++++ Information provided
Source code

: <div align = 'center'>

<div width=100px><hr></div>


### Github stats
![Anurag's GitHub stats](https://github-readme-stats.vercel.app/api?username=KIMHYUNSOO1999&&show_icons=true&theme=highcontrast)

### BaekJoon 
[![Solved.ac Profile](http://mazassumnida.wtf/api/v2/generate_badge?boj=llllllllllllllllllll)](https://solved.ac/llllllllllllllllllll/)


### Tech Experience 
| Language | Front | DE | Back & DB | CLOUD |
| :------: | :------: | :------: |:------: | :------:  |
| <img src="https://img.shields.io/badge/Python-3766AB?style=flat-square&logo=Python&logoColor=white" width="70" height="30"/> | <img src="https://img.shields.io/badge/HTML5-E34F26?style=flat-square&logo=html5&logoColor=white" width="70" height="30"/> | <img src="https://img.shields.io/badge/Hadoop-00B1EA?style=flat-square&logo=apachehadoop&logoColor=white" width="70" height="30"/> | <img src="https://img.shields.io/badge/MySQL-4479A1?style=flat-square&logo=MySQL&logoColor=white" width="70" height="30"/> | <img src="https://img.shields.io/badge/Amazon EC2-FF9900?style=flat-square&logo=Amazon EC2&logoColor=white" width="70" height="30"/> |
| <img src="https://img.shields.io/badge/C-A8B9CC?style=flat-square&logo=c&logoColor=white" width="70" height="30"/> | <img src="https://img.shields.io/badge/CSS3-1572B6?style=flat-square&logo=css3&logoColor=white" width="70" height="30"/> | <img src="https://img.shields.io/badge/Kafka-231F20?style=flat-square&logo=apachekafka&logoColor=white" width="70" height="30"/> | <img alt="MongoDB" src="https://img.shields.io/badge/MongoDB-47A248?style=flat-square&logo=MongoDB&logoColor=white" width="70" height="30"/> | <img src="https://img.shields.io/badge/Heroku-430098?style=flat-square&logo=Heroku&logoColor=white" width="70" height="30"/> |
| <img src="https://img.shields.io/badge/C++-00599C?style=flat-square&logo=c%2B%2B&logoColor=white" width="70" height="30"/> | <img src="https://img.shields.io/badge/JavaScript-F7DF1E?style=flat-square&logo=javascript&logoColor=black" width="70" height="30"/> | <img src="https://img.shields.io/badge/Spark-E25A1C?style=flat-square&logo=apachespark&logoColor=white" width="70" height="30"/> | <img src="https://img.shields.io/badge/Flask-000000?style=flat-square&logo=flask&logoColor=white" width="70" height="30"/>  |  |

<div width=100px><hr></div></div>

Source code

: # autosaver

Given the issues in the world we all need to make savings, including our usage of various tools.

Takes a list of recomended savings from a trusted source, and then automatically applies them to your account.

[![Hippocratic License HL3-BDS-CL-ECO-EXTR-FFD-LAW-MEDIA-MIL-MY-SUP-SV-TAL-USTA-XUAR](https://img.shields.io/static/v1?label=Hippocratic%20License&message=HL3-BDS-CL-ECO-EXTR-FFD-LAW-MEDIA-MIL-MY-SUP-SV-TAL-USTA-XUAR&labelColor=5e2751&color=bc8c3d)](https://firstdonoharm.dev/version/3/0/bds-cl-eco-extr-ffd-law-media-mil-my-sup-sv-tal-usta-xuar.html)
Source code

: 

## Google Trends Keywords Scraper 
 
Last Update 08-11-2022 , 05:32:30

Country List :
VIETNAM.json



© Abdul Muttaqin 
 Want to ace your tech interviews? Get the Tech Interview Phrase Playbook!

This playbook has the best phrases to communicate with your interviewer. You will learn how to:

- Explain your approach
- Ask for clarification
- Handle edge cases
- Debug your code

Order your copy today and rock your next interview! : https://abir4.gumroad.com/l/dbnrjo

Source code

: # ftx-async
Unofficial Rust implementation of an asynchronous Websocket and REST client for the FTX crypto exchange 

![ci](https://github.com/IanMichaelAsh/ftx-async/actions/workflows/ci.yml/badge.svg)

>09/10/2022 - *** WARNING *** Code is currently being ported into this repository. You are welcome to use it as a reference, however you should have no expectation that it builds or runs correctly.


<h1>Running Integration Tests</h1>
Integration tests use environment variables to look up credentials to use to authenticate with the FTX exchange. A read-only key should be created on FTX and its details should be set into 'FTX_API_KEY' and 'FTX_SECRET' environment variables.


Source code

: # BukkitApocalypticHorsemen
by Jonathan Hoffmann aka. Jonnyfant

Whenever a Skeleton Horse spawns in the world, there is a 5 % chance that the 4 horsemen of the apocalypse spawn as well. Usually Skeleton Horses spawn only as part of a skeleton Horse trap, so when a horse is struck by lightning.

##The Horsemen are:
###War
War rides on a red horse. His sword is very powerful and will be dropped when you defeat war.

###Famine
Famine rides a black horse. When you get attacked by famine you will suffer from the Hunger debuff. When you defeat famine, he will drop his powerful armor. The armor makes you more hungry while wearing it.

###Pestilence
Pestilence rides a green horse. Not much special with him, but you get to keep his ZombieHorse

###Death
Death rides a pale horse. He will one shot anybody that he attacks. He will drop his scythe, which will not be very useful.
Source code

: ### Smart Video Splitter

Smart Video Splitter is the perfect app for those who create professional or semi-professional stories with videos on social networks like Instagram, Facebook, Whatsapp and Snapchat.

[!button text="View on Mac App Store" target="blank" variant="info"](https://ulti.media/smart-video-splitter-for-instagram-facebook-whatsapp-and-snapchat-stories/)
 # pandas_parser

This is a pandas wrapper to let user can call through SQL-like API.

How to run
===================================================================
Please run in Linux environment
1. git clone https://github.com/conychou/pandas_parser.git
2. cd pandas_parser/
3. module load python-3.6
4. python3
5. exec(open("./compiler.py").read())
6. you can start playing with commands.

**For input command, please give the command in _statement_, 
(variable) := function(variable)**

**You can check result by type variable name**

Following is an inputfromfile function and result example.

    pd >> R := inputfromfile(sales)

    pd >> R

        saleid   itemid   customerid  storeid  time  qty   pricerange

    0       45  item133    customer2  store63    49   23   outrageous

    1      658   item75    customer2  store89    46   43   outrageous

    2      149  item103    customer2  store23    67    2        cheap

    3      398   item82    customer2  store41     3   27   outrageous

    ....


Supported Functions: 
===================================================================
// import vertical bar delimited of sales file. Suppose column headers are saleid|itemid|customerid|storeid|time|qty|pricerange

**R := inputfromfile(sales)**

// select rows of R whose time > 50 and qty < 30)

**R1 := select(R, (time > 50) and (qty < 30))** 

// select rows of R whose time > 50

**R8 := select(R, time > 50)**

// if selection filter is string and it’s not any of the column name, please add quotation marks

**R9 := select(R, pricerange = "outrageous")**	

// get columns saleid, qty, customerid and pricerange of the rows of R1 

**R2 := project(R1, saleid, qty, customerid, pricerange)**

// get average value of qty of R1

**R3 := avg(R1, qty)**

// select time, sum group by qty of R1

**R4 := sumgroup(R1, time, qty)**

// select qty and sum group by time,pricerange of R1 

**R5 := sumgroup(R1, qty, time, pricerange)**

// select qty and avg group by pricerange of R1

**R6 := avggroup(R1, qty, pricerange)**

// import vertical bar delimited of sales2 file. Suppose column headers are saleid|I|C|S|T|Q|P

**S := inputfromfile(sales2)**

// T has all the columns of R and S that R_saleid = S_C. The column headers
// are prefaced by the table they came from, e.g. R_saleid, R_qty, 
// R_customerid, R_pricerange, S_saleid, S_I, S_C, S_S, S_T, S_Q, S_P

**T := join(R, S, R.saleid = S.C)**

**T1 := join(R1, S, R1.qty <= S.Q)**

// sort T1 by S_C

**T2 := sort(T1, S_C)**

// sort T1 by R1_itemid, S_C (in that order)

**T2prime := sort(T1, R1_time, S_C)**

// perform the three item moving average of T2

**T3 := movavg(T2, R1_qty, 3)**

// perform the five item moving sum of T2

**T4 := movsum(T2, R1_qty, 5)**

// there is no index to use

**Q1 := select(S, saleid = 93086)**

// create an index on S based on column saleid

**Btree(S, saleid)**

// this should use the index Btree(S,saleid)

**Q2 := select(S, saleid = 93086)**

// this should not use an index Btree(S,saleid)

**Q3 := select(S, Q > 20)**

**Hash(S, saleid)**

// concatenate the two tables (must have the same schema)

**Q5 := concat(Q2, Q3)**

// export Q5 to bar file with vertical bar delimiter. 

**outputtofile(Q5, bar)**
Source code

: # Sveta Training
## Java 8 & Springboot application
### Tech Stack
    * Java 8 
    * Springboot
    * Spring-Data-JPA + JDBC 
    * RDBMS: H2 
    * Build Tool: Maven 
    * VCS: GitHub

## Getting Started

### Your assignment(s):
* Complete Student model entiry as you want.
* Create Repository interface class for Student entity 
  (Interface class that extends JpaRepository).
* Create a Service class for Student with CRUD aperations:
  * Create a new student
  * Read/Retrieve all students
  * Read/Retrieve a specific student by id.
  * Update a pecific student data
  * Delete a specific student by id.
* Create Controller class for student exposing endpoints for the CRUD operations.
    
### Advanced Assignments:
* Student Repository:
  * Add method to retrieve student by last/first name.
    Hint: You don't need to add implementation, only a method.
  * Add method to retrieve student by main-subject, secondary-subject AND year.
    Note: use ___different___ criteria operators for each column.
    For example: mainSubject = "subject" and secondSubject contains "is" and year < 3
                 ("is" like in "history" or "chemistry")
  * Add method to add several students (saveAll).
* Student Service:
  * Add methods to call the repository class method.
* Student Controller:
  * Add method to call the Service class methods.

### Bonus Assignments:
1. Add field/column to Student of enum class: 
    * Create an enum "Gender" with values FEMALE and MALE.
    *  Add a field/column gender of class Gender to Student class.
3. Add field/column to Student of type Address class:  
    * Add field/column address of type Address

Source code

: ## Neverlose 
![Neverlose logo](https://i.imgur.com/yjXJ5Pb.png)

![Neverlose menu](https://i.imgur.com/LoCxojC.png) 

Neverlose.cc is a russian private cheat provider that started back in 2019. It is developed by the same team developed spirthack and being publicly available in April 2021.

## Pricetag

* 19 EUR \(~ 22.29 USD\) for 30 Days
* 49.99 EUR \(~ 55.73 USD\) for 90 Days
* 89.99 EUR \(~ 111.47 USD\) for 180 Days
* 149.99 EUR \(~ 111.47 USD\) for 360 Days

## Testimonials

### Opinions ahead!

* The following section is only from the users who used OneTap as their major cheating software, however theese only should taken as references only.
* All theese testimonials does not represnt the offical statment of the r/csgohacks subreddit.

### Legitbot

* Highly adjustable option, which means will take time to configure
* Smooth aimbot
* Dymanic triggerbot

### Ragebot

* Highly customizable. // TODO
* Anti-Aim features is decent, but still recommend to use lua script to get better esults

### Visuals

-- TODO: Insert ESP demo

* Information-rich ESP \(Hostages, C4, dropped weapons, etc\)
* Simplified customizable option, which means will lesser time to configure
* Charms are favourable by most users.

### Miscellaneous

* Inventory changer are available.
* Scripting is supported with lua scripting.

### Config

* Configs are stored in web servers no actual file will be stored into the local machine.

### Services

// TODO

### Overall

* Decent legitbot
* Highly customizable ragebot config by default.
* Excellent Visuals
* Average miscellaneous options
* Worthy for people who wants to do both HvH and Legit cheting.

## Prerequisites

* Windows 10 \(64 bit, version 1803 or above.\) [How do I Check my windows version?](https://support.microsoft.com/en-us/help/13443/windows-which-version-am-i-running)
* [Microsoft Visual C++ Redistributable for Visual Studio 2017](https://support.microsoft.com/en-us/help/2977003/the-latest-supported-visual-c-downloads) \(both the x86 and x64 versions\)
++++++++
=== Task requirements ===
Reproduce the entries above exactly, but only the lines between the line holding "War rides on" and the line holding "Smart Video Splitter is", inclusive.

=== Response for this exercise ===
War rides on a red horse. His sword is very powerful and will be dropped when you defeat war.

###Famine
Famine rides a black horse. When you get attacked by famine you will suffer from the Hunger debuff. When you defeat famine, he will drop his powerful armor. The armor makes you more hungry while wearing it.

###Pestilence
Pestilence rides a green horse. Not much special with him, but you get to keep his ZombieHorse

###Death
Death rides a pale horse. He will one shot anybody that he attacks. He will drop his scythe, which will not be very useful.
Source code

: ### Smart Video Splitter

Smart Video Splitter is the perfect app for those who create professional or semi-professional stories with videos on social networks like Instagram, Facebook, Whatsapp and Snapchat.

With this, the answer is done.